Blu Tuesday: Reese’s Pieces, Serial Killers and Hitchcock

After taking last week off due to a disappointing lack of quality releases (don’t waste your time with “Dark Shadows”), my column is back this week with a number of films from the back catalog. Though it’s always nice to see any Alfred Hitchcock film get the Blu-ray treatment, this has truly been the season of Spielberg, following up the release of “Jaws” and the Indiana Jones movies with the debut of “E.T. The Extra-Terrestrial.”

“E.T. The Extra-Terrestrial”

I’ve never understood why so many people place “E.T. the Extra-Terrestrial” on such a high pedestal, because it’s easily one of Steven Spielberg’s most overrated movies. Though the nostalgia factor has certainly played a role in its sustained popularity over the years, when viewed without those rose-colored glasses, the film’s flaws are pretty evident. Not only is the acting terrible for the most part, but a lot of the special effects don’t hold up that well, particularly the flying bikes. It’s also way too long – a fact that’s even more incredible considering the director cut 40 minutes from the original version – and it has some strange tonal issues, including the arrival of those creepy men in the astronaut suits in the final act. Still, while “E.T.” is hardly worthy of joining “Jaws” and “Raiders of the Lost Ark” on the list of cinema classics, it’s a sweet and often funny film that every parent should show their children at least once.

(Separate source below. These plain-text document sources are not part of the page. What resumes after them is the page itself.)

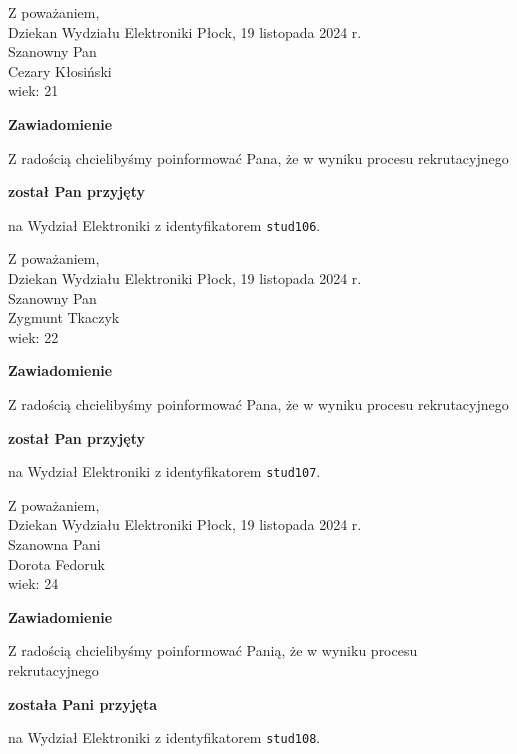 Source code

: \documentclass[12pt,a4paper]{article}
\begin{document}
\noindent
Z poważaniem,\\
Dziekan
Wydziału Elektroniki
\newpage
\hfill Płock, 19 listopada 2024 r.\\ 
\noindent 
Szanowny Pan \\
Cezary Kłosiński \\
wiek: 21

\bigskip

\begin{center}
{\Large\textbf{Zawiadomienie}}
\end{center}
\bigskip
Z radością chcielibyśmy poinformować Pana, że w wyniku procesu rekrutacyjnego
\begin{center}
\textsf{\textbf{został Pan przyjęty}} 
\end{center}
na Wydział Elektroniki z identyfikatorem \verb|stud106|.
\vspace{2cm}

\noindent
Z poważaniem,\\
Dziekan
Wydziału Elektroniki
\newpage
\hfill Płock, 19 listopada 2024 r.\\ 
\noindent 
Szanowny Pan \\
Zygmunt Tkaczyk \\
wiek: 22

\bigskip

\begin{center}
{\Large\textbf{Zawiadomienie}}
\end{center}
\bigskip
Z radością chcielibyśmy poinformować Pana, że w wyniku procesu rekrutacyjnego
\begin{center}
\textsf{\textbf{został Pan przyjęty}} 
\end{center}
na Wydział Elektroniki z identyfikatorem \verb|stud107|.
\vspace{2cm}

\noindent
Z poważaniem,\\
Dziekan
Wydziału Elektroniki
\newpage
\hfill Płock, 19 listopada 2024 r.\\ 
\noindent 
Szanowna Pani \\
Dorota Fedoruk \\
wiek: 24

\bigskip

\begin{center}
{\Large\textbf{Zawiadomienie}}
\end{center}
\bigskip
Z radością chcielibyśmy poinformować Panią, że w wyniku procesu rekrutacyjnego
\begin{center}
\textsf{\textbf{została Pani przyjęta}} 
\end{center}
na Wydział Elektroniki z identyfikatorem \verb|stud108|.
\vspace{2cm}
\end{document}
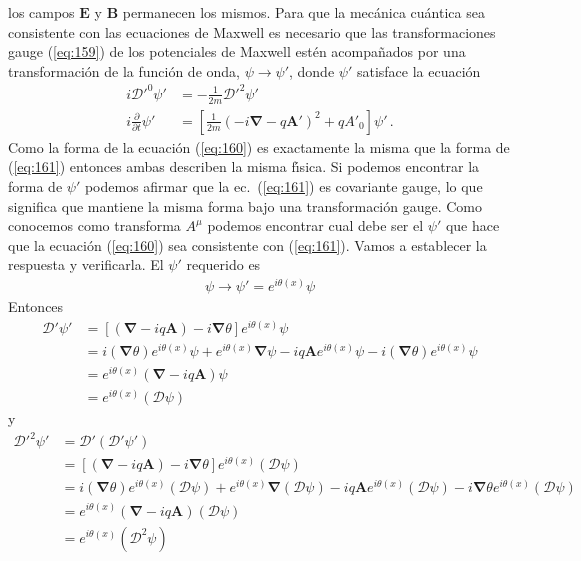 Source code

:  los campos $\mathbf{E}$ y $\mathbf{B}$ permanecen los mismos. Para que la mec\'anica cu\'antica sea consistente con las ecuaciones de Maxwell es necesario que las transformaciones gauge (\ref{eq:159}) de los potenciales de Maxwell est\'en acompa\~nados por una transformaci\'on de la funci\'on de onda, $\psi\to\psi'$, donde $\psi'$ satisface la ecuaci\'on
\begin{align}
  \label{eq:160}
   i{\mathcal{D}'}^0\psi'&=-\frac{1}{2m}{\boldsymbol{\mathcal{D}}'}^2\psi'\nonumber\\
 i\frac{\partial}{\partial t}\psi'&=\left[\frac{1}{2m}(-i\mathbf{\nabla}-q\mathbf{A}')^2+q{A'}_0\right]\psi'\,.
\end{align}
Como la forma de la ecuaci\'on (\ref{eq:160}) es exactamente la misma que la forma de (\ref{eq:161}) entonces ambas describen la misma f\'\i sica. Si podemos encontrar la forma de $\psi'$ podemos afirmar que la ec.~(\ref{eq:161}) es covariante gauge, lo que significa que mantiene la misma forma bajo una transformaci\'on gauge. Como conocemos como transforma $A^\mu$ podemos encontrar cual debe ser el $\psi'$ que hace que la ecuaci\'on (\ref{eq:160}) sea consistente con (\ref{eq:161}). Vamos a establecer la respuesta y verificarla. El $\psi'$ requerido es
\begin{align}
  \psi\to \psi'=e^{i\theta(x)}\psi
\end{align}
Entonces
\begin{align}
  \boldsymbol{\mathcal{D}}'\psi'&=\left[(\boldsymbol{\nabla}-iq\mathbf{A})-i\boldsymbol{\nabla}\theta\right]e^{i\theta(x)}\psi\nonumber\\
  &=i(\boldsymbol{\nabla}\theta)e^{i\theta(x)}\psi+e^{i\theta(x)}\boldsymbol{\nabla}\psi-iq\mathbf{A}e^{i\theta(x)}\psi-i(\boldsymbol{\nabla}\theta) e^{i\theta(x)}\psi\nonumber\\
  &=e^{i\theta(x)}(\boldsymbol{\nabla}-iq\mathbf{A})\psi\nonumber\\
  &=e^{i\theta(x)}(\boldsymbol{\mathcal{D}}\psi)
\end{align}
y
\begin{align}
  {\boldsymbol{\mathcal{D}}'}^2\psi'&=\boldsymbol{\mathcal{D}}'(\boldsymbol{\mathcal{D}}'\psi')\nonumber\\
  &=\left[(\boldsymbol{\nabla}-iq\mathbf{A})-i\boldsymbol{\nabla}\theta\right]e^{i\theta(x)}(\boldsymbol{\mathcal{D}}\psi)\nonumber\\
  &=i(\boldsymbol{\nabla}\theta)e^{i\theta(x)}(\boldsymbol{\mathcal{D}}\psi)+e^{i\theta(x)}\boldsymbol{\nabla}(\boldsymbol{\mathcal{D}}\psi)
  -iq\mathbf{A}e^{i\theta(x)}(\boldsymbol{\mathcal{D}}\psi)-i\boldsymbol{\nabla}\theta e^{i\theta(x)}(\boldsymbol{\mathcal{D}}\psi)\nonumber\\
  &=e^{i\theta(x)}(\boldsymbol{\nabla}-iq\mathbf{A})(\boldsymbol{\mathcal{D}}\psi)\nonumber\\
  &=e^{i\theta(x)}(\boldsymbol{\mathcal{D}}^2\psi)
\end{align}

Blu-ray Highlight: There are two new extras included on the 30th Anniversary release, and they’re both excellent. “The E.T. Journals” offers nearly an hour of behind-the-scenes footage from production, while “Steven Spielberg and E.T.” features the director reflecting on the making of the film, including where the idea originated from, showing the movie at Cannes and the White House, the aborted sequel talk and much more.

“The Raven”

The latest in a growing line of projects driven by Hollywood’s fascination with revisionist history, James McTeigue’s “The Raven” proposes that in the weeks leading up to his death, American poet Edgar Allen Poe helped solve a series of copycat murders based on his grisly tales. It’s difficult to view the film as anything other than a half-hearted attempt at cashing in on the success of Warner Brothers’ “Sherlock Holmes” reboot, because it’s every bit the dull, cookie cutter thriller that the trailers suggested. Not only is the premise ridiculous, but it’s executed so tediously that McTeigue could have lopped off 20 minutes from just about any part of the movie and no one would have noticed. The legacy of Poe deserves so much better than this generic murder mystery, and although John Cusack has some good moments as the eccentric writer, it would have been a lot more interesting to see the actor play him in a traditional biopic as opposed to this preposterous and lifeless piece of schlock. The next time Hollywood thinks about defiling a respected literary figure, they would be wise to heed Poe’s famous words and simply say “nevermore.”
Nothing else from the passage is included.